Everyone thought I'd fall. My father hoped I would. My brothers never doubted me, but only one of them ever believed in me. For him, I didn't just survive the crossing. I claimed it.
Now every day at Basgiath is another chance to defy the odds. I'm reckless enough to gamble my life, sharp enough to win, and stubborn enough to keep breathing.
But even here, surrounded by fire and steel, I can't harden myself to everything. Not to the names read off the death roll each morning. Those names belonged to people who fought, who dreamed, who maybe even laughed with us yesterday. The Riders Quadrant doesn't grieve, it marches on. Still, I feel every loss like a bruise under my ribs.
It's the same bruise that makes me fight harder, laugh louder, and hold tighter to the people I've chosen as my family.
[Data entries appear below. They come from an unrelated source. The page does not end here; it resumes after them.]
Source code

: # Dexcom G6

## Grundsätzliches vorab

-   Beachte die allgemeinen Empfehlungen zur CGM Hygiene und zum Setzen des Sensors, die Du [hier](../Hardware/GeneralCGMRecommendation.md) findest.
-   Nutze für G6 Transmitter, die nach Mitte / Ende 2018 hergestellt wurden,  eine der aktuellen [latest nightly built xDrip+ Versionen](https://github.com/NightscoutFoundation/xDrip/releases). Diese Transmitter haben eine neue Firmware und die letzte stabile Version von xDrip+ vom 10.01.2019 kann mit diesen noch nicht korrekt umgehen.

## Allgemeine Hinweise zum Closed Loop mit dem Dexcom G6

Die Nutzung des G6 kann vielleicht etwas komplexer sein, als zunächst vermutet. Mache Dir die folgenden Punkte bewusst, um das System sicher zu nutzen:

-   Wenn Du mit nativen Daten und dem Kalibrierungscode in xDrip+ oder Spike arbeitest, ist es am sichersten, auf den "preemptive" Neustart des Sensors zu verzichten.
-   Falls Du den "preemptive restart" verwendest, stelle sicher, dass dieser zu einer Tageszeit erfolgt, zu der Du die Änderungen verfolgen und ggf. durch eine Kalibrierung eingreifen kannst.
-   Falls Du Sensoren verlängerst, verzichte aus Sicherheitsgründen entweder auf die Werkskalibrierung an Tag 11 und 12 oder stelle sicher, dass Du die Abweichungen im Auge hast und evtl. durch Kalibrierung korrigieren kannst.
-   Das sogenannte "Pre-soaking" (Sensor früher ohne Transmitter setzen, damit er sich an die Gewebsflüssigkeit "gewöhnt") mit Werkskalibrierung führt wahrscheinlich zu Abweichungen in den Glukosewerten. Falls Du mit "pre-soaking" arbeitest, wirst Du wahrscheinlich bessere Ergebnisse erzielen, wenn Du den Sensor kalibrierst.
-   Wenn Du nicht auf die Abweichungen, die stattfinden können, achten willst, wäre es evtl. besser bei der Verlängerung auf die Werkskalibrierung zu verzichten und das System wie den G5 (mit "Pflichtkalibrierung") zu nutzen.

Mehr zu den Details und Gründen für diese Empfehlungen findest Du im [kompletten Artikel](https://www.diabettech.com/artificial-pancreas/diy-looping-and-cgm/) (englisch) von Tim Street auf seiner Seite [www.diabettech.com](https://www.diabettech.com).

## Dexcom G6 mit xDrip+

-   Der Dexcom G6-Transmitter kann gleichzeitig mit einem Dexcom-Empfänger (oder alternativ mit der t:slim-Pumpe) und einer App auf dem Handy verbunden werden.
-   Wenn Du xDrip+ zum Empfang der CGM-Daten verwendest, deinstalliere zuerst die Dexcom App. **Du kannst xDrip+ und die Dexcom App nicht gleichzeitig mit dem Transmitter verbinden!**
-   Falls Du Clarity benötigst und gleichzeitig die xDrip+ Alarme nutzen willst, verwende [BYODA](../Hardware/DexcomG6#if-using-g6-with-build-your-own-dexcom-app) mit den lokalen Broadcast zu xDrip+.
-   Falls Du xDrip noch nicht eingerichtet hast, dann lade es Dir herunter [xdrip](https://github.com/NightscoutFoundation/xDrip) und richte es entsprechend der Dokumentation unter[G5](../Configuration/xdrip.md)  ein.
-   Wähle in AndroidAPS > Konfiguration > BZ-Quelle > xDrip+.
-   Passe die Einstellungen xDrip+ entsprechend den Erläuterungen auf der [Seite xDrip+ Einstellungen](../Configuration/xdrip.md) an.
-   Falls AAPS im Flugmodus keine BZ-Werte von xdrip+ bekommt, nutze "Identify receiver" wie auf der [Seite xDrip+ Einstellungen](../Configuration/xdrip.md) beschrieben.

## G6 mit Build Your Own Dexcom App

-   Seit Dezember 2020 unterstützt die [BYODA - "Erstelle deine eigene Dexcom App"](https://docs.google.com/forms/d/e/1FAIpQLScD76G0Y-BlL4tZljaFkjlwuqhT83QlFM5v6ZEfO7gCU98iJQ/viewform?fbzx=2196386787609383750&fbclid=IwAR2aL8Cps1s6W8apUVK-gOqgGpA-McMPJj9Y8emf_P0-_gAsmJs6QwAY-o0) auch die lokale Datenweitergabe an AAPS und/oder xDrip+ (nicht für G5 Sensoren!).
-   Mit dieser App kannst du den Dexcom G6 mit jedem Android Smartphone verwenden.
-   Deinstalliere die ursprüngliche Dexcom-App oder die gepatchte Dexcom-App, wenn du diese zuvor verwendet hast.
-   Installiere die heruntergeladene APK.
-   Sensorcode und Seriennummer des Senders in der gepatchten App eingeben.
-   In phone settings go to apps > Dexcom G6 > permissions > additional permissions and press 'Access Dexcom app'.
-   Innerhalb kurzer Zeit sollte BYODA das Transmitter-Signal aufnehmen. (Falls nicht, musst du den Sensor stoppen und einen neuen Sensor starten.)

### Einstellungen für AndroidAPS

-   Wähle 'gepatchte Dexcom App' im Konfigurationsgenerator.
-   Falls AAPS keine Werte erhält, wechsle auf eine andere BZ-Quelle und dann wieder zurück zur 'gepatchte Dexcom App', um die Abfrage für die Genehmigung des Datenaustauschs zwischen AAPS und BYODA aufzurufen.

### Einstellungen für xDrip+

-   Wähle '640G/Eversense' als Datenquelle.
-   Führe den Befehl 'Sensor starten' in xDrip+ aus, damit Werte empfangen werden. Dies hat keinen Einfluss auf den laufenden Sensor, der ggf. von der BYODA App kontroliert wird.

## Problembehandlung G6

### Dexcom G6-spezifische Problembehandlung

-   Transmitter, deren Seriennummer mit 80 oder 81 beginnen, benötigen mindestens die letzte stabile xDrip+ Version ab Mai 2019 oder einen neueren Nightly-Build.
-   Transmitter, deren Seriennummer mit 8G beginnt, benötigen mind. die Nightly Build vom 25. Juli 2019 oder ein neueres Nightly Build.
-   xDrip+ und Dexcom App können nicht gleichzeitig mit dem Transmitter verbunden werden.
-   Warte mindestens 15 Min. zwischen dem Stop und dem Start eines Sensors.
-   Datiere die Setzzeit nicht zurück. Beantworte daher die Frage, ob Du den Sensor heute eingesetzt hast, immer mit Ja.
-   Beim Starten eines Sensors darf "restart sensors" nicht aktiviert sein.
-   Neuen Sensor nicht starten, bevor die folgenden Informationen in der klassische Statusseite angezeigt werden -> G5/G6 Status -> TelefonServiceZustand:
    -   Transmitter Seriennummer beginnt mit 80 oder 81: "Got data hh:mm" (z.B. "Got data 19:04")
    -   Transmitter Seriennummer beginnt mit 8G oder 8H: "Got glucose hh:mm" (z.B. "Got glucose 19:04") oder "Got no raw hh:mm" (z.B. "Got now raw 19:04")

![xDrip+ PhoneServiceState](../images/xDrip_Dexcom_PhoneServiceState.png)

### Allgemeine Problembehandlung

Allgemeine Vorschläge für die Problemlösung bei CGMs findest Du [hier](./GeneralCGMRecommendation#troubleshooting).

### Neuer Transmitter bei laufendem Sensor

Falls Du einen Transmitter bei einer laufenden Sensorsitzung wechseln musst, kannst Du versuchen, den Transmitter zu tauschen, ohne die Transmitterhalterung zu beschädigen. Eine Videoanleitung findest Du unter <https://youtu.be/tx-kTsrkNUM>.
Because if this place is determined to break us, then I'll break myself first making sure they survive.
Boots scrape stone as we snap into formation, the wide courtyard of Basgiath looming around us like a cage. Pale morning light cuts through the gray clouds, glinting off the blades strapped to cadet hips. The ridgeline towers in the distance, dragons circling overhead in slow, threatening spirals. The air tastes like steel and ash.
Riorson steps forward, black uniform crisp, voice a blade that slices through the murmurs. "Aetos, Vaughn Penley will be leaving your command. You'll be gaining Liam Mairi from Tail Section."
The name alone is enough to send a ripple through the formation. Everyone's heard of him. You don't spend weeks in Basgiath without knowing the rider who's carved his way through sparring matches like the rest of us are training dummies. Fastest time up the Gauntlet. A record of wins so clean it makes every challenger think twice.
I'd seen him fight once. Calling it a fight is generous—it was more like watching a storm tear across the sparring ring. His opponent barely landed a hit before Liam had them flat on their back. Controlled. Precise. Relentless.
And now he's walking toward me, sunlight catching in that wheat-blond hair, shoulders squared like he was built for war itself. His eyes are the same sky-blue I tried not to think about that night after sparring, when I couldn't sleep.
A stupid, giddy heat blooms low in my chest. My stomach flips so violently I almost miss Riorson's next words. Almost.
He doesn't pause long enough for my heart to settle. "Mairi is statistically the strongest first-year rider. Fastest time up the Gauntlet. Undefeated in challenges. Bonded to a Red Daggertail. Any squad would be lucky to have him. Consider your odds in squad battle improved."
Of course he has to rub it in like a dagger.
"You're staring," Ryuu sing-songs in my head, smug as a cat. "Like a hatchling watching her first flame."